*Brief*.
Copy the records below exactly.

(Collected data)

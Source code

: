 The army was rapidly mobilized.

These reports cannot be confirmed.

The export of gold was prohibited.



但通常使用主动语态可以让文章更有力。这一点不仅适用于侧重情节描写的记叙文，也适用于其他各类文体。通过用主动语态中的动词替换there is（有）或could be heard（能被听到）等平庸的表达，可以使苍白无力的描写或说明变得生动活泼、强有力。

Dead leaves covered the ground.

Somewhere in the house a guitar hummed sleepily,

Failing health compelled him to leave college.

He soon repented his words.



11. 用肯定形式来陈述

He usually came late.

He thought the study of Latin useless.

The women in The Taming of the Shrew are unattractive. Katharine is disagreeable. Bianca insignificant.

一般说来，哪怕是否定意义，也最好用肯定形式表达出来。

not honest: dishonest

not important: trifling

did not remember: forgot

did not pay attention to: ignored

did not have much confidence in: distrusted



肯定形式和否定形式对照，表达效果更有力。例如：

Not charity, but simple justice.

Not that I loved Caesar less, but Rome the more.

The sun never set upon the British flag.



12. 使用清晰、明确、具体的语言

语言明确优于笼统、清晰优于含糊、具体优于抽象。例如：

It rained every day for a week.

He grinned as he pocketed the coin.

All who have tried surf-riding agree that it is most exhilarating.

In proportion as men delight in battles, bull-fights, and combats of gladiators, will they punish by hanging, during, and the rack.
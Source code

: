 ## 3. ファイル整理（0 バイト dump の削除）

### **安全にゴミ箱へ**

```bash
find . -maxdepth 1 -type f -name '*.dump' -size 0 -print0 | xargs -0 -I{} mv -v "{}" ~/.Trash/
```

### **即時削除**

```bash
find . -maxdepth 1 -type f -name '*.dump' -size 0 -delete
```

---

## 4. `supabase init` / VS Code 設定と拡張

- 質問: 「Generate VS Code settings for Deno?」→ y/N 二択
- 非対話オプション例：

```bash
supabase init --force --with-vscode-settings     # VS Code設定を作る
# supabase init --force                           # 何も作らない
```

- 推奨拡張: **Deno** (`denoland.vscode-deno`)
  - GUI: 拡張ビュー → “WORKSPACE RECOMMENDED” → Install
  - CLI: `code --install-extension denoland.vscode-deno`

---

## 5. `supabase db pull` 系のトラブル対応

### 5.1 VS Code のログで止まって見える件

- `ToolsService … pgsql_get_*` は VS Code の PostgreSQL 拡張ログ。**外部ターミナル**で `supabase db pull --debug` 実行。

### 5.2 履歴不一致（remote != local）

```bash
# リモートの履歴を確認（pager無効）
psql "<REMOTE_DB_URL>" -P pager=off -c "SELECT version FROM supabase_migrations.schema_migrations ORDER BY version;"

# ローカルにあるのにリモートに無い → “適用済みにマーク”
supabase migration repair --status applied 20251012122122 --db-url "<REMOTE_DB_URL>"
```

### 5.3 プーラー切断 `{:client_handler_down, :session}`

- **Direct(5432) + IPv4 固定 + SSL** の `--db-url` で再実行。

*Exercise result*.
Source code

: The army was rapidly mobilized.

These reports cannot be confirmed.

The export of gold was prohibited.



但通常使用主动语态可以让文章更有力。这一点不仅适用于侧重情节描写的记叙文，也适用于其他各类文体。通过用主动语态中的动词替换there is（有）或could be heard（能被听到）等平庸的表达，可以使苍白无力的描写或说明变得生动活泼、强有力。

Dead leaves covered the ground.

Somewhere in the house a guitar hummed sleepily,

Failing health compelled him to leave college.

He soon repented his words.



11. 用肯定形式来陈述

He usually came late.

He thought the study of Latin useless.

The women in The Taming of the Shrew are unattractive. Katharine is disagreeable. Bianca insignificant.

一般说来，哪怕是否定意义，也最好用肯定形式表达出来。

not honest: dishonest

not important: trifling

did not remember: forgot

did not pay attention to: ignored

did not have much confidence in: distrusted



肯定形式和否定形式对照，表达效果更有力。例如：

Not charity, but simple justice.

Not that I loved Caesar less, but Rome the more.

The sun never set upon the British flag.



12. 使用清晰、明确、具体的语言

语言明确优于笼统、清晰优于含糊、具体优于抽象。例如：

It rained every day for a week.

He grinned as he pocketed the coin.

All who have tried surf-riding agree that it is most exhilarating.

In proportion as men delight in battles, bull-fights, and combats of gladiators, will they punish by hanging, during, and the rack.
Source code

: ## 3. ファイル整理（0 バイト dump の削除）

### **安全にゴミ箱へ**

```bash
find . -maxdepth 1 -type f -name '*.dump' -size 0 -print0 | xargs -0 -I{} mv -v "{}" ~/.Trash/
```

### **即時削除**

```bash
find . -maxdepth 1 -type f -name '*.dump' -size 0 -delete
```

---

## 4. `supabase init` / VS Code 設定と拡張

- 質問: 「Generate VS Code settings for Deno?」→ y/N 二択
- 非対話オプション例：

```bash
supabase init --force --with-vscode-settings     # VS Code設定を作る
# supabase init --force                           # 何も作らない
```

- 推奨拡張: **Deno** (`denoland.vscode-deno`)
  - GUI: 拡張ビュー → “WORKSPACE RECOMMENDED” → Install
  - CLI: `code --install-extension denoland.vscode-deno`

---

## 5. `supabase db pull` 系のトラブル対応

### 5.1 VS Code のログで止まって見える件

- `ToolsService … pgsql_get_*` は VS Code の PostgreSQL 拡張ログ。**外部ターミナル**で `supabase db pull --debug` 実行。

### 5.2 履歴不一致（remote != local）

```bash
# リモートの履歴を確認（pager無効）
psql "<REMOTE_DB_URL>" -P pager=off -c "SELECT version FROM supabase_migrations.schema_migrations ORDER BY version;"

# ローカルにあるのにリモートに無い → “適用済みにマーク”
supabase migration repair --status applied 20251012122122 --db-url "<REMOTE_DB_URL>"
```

### 5.3 プーラー切断 `{:client_handler_down, :session}`

- **Direct(5432) + IPv4 固定 + SSL** の `--db-url` で再実行。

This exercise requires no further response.